Inside the $122M Laundering Trail
Interpol’s recent release said Thai authorities traced a wallet connected to the 20-year-old suspect, accused of laundering proceeds from romance scams, also known as ‘pig butchering scams’, where a scammer builds a fake relationship online before steering the victim into a fraudulent crypto investment. The $122.5 million figure reflects money that passed through the wallet across the 10-month span, not a balance sitting there at any single point.

Source – Interpol
Investigators said the funds moved through cross-chain token swaps, a method that shifts crypto between different blockchains, making the money harder to trace. Interpol did not name the wallet address, identify the specific cryptocurrencies or chains involved, say how much of the total came directly from theft, or disclose how much Thai authorities recovered.

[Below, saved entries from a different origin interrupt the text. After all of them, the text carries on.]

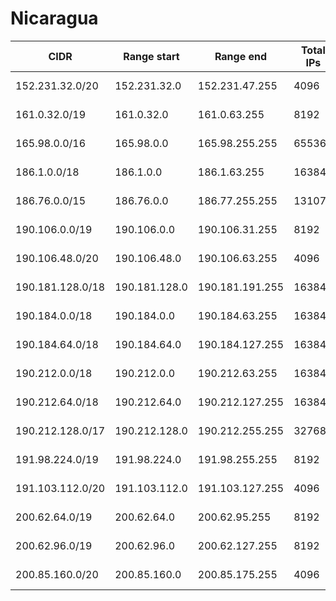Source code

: # Nicaragua

CIDR               | Range start     | Range end       | Total IPs  | Assign date | Owner
------------------ | --------------- | --------------- | ---------- | ----------- | -----
152.231.32.0/20    | 152.231.32.0    | 152.231.47.255  | 4096       | 2014-05-19  | 
161.0.32.0/19      | 161.0.32.0      | 161.0.63.255    | 8192       | 2014-03-28  | 
165.98.0.0/16      | 165.98.0.0      | 165.98.255.255  | 65536      | 1993-05-11  | 
186.1.0.0/18       | 186.1.0.0       | 186.1.63.255    | 16384      | 2008-09-10  | 
186.76.0.0/15      | 186.76.0.0      | 186.77.255.255  | 131072     | 2011-10-19  | 
190.106.0.0/19     | 190.106.0.0     | 190.106.31.255  | 8192       | 2008-06-23  | 
190.106.48.0/20    | 190.106.48.0    | 190.106.63.255  | 4096       | 2012-02-23  | 
190.181.128.0/18   | 190.181.128.0   | 190.181.191.255 | 16384      | 2010-04-26  | 
190.184.0.0/18     | 190.184.0.0     | 190.184.63.255  | 16384      | 2007-05-22  | 
190.184.64.0/18    | 190.184.64.0    | 190.184.127.255 | 16384      | 2008-05-14  | 
190.212.0.0/18     | 190.212.0.0     | 190.212.63.255  | 16384      | 2007-09-12  | 
190.212.64.0/18    | 190.212.64.0    | 190.212.127.255 | 16384      | 2009-05-11  | 
190.212.128.0/17   | 190.212.128.0   | 190.212.255.255 | 32768      | 2009-05-11  | 
191.98.224.0/19    | 191.98.224.0    | 191.98.255.255  | 8192       | 2014-02-14  | 
191.103.112.0/20   | 191.103.112.0   | 191.103.127.255 | 4096       | 2014-03-28  | 
200.62.64.0/19     | 200.62.64.0     | 200.62.95.255   | 8192       | 2004-12-13  | 
200.62.96.0/19     | 200.62.96.0     | 200.62.127.255  | 8192       | 2005-08-22  | 
200.85.160.0/20    | 200.85.160.0    | 200.85.175.255  | 4096       | 2002-03-28  | 

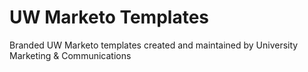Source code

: # UW Marketo Templates
Branded UW Marketo templates created and maintained by University Marketing &amp; Communications
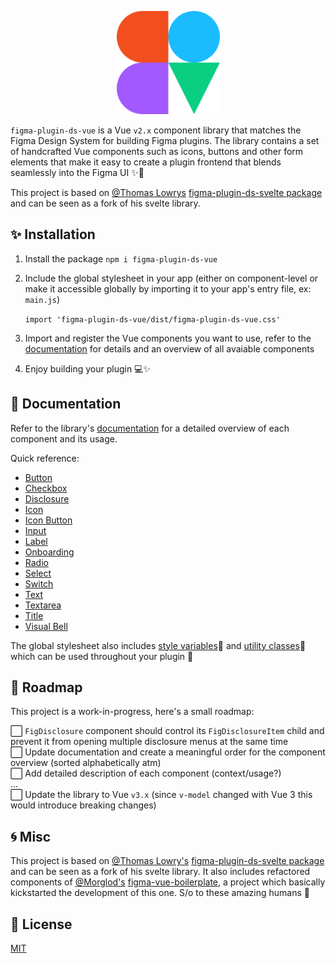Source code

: <p align="center">
<img src="misc/hero.svg" height="165px"/>
</p>

`figma-plugin-ds-vue` is a Vue `v2.x` component library that matches the Figma Design System for building Figma plugins. The library contains a set of handcrafted Vue components such as icons, buttons and other form elements that make it easy to create a plugin frontend that blends seamlessly into the Figma UI ✨🌈

This project is based on [@Thomas Lowrys](https://github.com/thomas-lowry) [figma-plugin-ds-svelte package](https://github.com/thomas-lowry/figma-plugin-ds-svelte) and can be seen as a fork of his svelte library.

## ✨ Installation

1.  Install the package `npm i figma-plugin-ds-vue`

2.  Include the global stylesheet in your app (either on component-level or make it accessible globally by importing it to your app's entry file, ex: `main.js`)

    `import 'figma-plugin-ds-vue/dist/figma-plugin-ds-vue.css'`

3.  Import and register the Vue components you want to use, refer to the [documentation](https://figma-plugin-ds-vue.netlify.app/) for details and an overview of all avaiable components

4.  Enjoy building your plugin 💻✨

## 📝 Documentation

Refer to the library's [documentation](https://figma-plugin-ds-vue.netlify.app/docs/components.html) for a detailed overview of each component and its usage.

Quick reference:

-   [Button](https://figma-plugin-ds-vue.netlify.app/docs/components.html#button)
-   [Checkbox](https://figma-plugin-ds-vue.netlify.app/docs/components.html#checkbox)
-   [Disclosure](https://figma-plugin-ds-vue.netlify.app/docs/components.html#disclosure)
-   [Icon](https://figma-plugin-ds-vue.netlify.app/docs/components.html#icon)
-   [Icon Button](https://figma-plugin-ds-vue.netlify.app/docs/components.html#icon-button)
-   [Input](https://figma-plugin-ds-vue.netlify.app/docs/components.html#input)
-   [Label](https://figma-plugin-ds-vue.netlify.app/docs/components.html#label)
-   [Onboarding](https://figma-plugin-ds-vue.netlify.app/docs/components.html#onboarding)
-   [Radio](https://figma-plugin-ds-vue.netlify.app/docs/components.html#radio)
-   [Select](https://figma-plugin-ds-vue.netlify.app/docs/components.html#select)
-   [Switch](https://figma-plugin-ds-vue.netlify.app/docs/components.html#switch)
-   [Text](https://figma-plugin-ds-vue.netlify.app/docs/components.html#text)
-   [Textarea](https://figma-plugin-ds-vue.netlify.app/docs/components.html#textarea)
-   [Title](https://figma-plugin-ds-vue.netlify.app/docs/components.html#title)
-   [Visual Bell](https://figma-plugin-ds-vue.netlify.app/docs/components.html#visual-bell)

The global stylesheet also includes [style variables](https://figma-plugin-ds-vue.netlify.app/docs/style-variables.html)🎨 and [utility classes](https://figma-plugin-ds-vue.netlify.app/docs/style-utilities.html)🧰 which can be used throughout your plugin 🌈

## 🚧 Roadmap

This project is a work-in-progress, here's a small roadmap:

⬜ `FigDisclosure` component should control its `FigDisclosureItem` child and prevent it from opening multiple disclosure menus at the same time  
⬜ Update documentation and create a meaningful order for the component overview (sorted alphabetically atm)  
⬜ Add detailed description of each component (context/usage?)  
...  
⬜ Update the library to Vue `v3.x` (since `v-model` changed with Vue 3 this would introduce breaking changes)

## 🌀 Misc

This project is based on [@Thomas Lowry's](https://github.com/thomas-lowry) [figma-plugin-ds-svelte package](https://github.com/thomas-lowry/figma-plugin-ds-svelte) and can be seen as a fork of his svelte library. It also includes refactored components of [@Morglod's](https://github.com/Morglod) [figma-vue-boilerplate](https://github.com/Morglod/figma-vue-boilerplate), a project which basically kickstarted the development of this one. S/o to these amazing humans 👋

## 📝 License

[MIT](LICENSE)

The Thailand case was one thread in a far wider operation. Interpol counted 5,811 arrests across 97 countries and territories, alongside $293 million in intercepted assets and more than 142,000 identified victims globally.
What This Means for Crypto Users
Cross-chain swaps make stolen funds harder for victims and investigators to follow once the money enters the crypto system, which is part of why romance scams so often end with proceeds vanishing into wallets that never resurface.
Treating unsolicited investment advice from a new online contact as a warning sign remains one of the most reliable protections available. For a closer look at how these schemes typically unfold, our guide to common crypto scams breaks down the patterns to watch for.
What to Watch Next
Interpol has not said whether additional wallets from Operation First Light 2026 will be named as the investigation proceeds, though the recent release noted that units across Europe and Southeast Asia are still processing seized devices and financial records connected to the case. Any update naming the specific chains involved or the amount Thai authorities recovered would most likely come through Thailand’s national police or a follow-up Interpol statement.
What this means for you: If someone you’ve only met online starts encouraging you to move money into crypto, verify their identity and the platform independently before sending anything, since recovering funds after a scam like this is rare once the funds have moved through a cross-chain swap.